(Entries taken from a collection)

● ● ● ● ●

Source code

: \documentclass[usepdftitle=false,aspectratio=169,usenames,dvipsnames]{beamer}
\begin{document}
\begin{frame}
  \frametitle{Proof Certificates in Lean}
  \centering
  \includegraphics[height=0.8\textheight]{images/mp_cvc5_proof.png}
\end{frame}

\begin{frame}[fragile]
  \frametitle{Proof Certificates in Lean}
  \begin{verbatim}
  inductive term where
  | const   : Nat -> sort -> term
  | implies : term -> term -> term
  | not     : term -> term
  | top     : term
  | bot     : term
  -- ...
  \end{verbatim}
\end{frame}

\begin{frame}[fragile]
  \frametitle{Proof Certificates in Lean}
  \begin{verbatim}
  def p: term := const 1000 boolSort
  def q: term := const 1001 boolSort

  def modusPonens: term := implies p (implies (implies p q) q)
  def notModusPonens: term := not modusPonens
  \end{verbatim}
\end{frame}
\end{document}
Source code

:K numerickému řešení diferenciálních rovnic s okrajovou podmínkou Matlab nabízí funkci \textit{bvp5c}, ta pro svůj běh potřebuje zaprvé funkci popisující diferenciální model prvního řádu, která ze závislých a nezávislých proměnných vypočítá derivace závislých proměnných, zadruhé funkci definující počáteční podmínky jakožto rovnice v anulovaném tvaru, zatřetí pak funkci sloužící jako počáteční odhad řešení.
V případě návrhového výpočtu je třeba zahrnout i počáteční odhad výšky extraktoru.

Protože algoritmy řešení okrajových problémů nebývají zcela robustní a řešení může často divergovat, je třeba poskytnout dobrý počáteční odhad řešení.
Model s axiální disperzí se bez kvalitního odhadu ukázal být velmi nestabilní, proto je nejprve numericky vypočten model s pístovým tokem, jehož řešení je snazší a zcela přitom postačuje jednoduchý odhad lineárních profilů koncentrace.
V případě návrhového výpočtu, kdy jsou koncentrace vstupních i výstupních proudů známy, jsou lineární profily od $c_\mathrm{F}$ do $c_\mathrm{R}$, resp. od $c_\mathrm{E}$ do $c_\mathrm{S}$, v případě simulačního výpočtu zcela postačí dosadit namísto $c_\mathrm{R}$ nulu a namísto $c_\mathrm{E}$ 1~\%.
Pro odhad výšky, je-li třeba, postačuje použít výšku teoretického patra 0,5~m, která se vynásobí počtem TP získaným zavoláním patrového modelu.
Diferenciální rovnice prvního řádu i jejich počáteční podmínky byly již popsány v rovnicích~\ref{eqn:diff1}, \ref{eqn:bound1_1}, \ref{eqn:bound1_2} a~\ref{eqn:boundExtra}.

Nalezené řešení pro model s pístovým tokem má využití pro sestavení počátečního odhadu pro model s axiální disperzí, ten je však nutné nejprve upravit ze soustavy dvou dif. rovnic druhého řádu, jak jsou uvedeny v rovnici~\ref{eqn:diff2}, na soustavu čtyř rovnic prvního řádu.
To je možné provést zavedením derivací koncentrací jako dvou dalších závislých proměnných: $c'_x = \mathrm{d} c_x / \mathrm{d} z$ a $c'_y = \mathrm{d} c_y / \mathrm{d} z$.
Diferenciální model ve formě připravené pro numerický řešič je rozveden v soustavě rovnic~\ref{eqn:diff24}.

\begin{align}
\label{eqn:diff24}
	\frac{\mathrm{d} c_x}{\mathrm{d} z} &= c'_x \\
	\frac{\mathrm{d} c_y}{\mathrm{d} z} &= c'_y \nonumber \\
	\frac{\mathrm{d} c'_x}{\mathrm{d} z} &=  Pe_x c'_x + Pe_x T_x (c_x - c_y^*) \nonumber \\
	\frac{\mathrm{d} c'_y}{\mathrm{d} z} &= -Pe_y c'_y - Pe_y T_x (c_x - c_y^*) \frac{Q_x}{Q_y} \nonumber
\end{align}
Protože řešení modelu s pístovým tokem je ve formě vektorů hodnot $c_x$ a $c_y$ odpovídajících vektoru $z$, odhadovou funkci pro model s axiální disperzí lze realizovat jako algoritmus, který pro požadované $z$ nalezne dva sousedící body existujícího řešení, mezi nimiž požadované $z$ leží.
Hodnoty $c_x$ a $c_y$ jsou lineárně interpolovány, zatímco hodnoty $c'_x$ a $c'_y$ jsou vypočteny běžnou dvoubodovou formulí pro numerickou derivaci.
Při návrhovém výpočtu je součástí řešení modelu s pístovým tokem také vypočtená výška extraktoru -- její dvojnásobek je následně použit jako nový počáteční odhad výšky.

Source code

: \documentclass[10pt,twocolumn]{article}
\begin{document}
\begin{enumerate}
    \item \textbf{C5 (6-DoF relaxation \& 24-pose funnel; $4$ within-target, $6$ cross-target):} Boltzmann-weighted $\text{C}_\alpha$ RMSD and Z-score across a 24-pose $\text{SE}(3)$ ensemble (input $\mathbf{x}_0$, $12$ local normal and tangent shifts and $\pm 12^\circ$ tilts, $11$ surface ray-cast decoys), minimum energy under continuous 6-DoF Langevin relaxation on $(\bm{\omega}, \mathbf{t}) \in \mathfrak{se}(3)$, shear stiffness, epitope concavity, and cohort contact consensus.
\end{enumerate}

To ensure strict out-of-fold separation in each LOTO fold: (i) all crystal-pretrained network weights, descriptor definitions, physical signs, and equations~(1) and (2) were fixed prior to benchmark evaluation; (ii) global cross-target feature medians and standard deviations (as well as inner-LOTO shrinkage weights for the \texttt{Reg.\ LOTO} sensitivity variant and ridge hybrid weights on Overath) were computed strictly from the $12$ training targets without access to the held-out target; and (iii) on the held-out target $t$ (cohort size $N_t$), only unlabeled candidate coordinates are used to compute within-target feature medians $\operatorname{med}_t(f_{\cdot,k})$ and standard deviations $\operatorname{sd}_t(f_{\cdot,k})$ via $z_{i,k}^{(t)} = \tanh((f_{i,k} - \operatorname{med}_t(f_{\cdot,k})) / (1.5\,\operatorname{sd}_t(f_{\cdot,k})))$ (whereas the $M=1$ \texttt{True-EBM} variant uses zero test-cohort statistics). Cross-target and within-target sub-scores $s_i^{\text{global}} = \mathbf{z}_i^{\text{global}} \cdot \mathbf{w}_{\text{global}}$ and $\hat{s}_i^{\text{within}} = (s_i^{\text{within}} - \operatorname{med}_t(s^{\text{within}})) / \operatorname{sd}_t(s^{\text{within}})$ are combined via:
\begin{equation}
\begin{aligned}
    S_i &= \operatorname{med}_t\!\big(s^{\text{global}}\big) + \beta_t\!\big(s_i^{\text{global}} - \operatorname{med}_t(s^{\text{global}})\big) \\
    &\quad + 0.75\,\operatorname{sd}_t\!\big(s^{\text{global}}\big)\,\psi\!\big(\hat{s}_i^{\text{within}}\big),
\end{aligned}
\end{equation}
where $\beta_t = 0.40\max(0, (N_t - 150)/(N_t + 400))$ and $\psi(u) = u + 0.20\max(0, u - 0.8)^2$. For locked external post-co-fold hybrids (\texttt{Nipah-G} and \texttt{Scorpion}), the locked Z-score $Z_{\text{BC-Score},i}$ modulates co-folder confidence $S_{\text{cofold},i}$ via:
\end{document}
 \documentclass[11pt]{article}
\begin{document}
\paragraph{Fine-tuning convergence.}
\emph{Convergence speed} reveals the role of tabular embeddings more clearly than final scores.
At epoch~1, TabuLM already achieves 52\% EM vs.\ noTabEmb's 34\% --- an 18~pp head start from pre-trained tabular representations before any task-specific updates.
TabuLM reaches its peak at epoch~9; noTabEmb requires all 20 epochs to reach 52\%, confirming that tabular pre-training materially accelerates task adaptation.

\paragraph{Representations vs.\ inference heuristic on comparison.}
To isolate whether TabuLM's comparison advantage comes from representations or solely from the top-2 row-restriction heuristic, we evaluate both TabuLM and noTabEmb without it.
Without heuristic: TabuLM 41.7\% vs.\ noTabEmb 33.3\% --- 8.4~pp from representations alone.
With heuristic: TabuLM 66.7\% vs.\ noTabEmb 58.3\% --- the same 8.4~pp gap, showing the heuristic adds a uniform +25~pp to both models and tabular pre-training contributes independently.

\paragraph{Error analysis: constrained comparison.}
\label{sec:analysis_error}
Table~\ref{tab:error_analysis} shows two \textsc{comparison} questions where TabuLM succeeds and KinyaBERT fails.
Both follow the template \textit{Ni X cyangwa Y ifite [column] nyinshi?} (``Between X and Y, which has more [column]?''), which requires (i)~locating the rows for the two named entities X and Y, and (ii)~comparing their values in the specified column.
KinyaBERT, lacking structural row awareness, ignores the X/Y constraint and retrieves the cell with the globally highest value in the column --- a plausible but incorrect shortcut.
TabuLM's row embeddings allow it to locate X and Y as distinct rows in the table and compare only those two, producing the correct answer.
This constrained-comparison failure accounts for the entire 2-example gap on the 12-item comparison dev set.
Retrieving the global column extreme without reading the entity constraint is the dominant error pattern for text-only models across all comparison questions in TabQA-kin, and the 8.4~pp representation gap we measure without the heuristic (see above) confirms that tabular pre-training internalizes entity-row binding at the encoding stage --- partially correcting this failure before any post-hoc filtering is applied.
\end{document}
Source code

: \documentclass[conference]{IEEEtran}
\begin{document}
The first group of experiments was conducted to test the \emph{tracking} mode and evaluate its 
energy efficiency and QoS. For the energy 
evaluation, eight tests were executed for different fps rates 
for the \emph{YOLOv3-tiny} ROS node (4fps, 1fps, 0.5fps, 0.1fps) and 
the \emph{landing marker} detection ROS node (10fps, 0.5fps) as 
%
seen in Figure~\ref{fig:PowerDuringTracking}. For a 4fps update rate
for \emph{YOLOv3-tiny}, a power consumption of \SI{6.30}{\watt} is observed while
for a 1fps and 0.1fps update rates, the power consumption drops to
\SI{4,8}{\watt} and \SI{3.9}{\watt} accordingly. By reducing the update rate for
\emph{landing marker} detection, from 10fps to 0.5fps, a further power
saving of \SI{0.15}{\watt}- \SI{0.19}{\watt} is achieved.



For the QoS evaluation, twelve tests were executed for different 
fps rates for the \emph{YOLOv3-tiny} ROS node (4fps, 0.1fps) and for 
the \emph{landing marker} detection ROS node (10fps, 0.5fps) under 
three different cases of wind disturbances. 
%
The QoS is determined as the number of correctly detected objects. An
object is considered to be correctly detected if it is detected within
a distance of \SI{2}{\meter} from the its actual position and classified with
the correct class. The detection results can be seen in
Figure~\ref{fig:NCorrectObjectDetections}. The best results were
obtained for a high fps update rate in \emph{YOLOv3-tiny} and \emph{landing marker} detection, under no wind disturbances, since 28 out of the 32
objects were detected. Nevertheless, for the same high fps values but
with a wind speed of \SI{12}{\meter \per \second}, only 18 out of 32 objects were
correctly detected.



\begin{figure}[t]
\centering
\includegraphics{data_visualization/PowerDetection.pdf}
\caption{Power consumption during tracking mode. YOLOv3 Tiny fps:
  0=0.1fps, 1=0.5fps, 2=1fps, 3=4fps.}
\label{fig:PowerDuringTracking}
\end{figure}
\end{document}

● ● ● ● ●

## [The task]
Copy out every line from the data above in which the word "results" occurs.

## [Exercise answer]
the correct class. The detection results can be seen in
Figure~\ref{fig:NCorrectObjectDetections}. The best results were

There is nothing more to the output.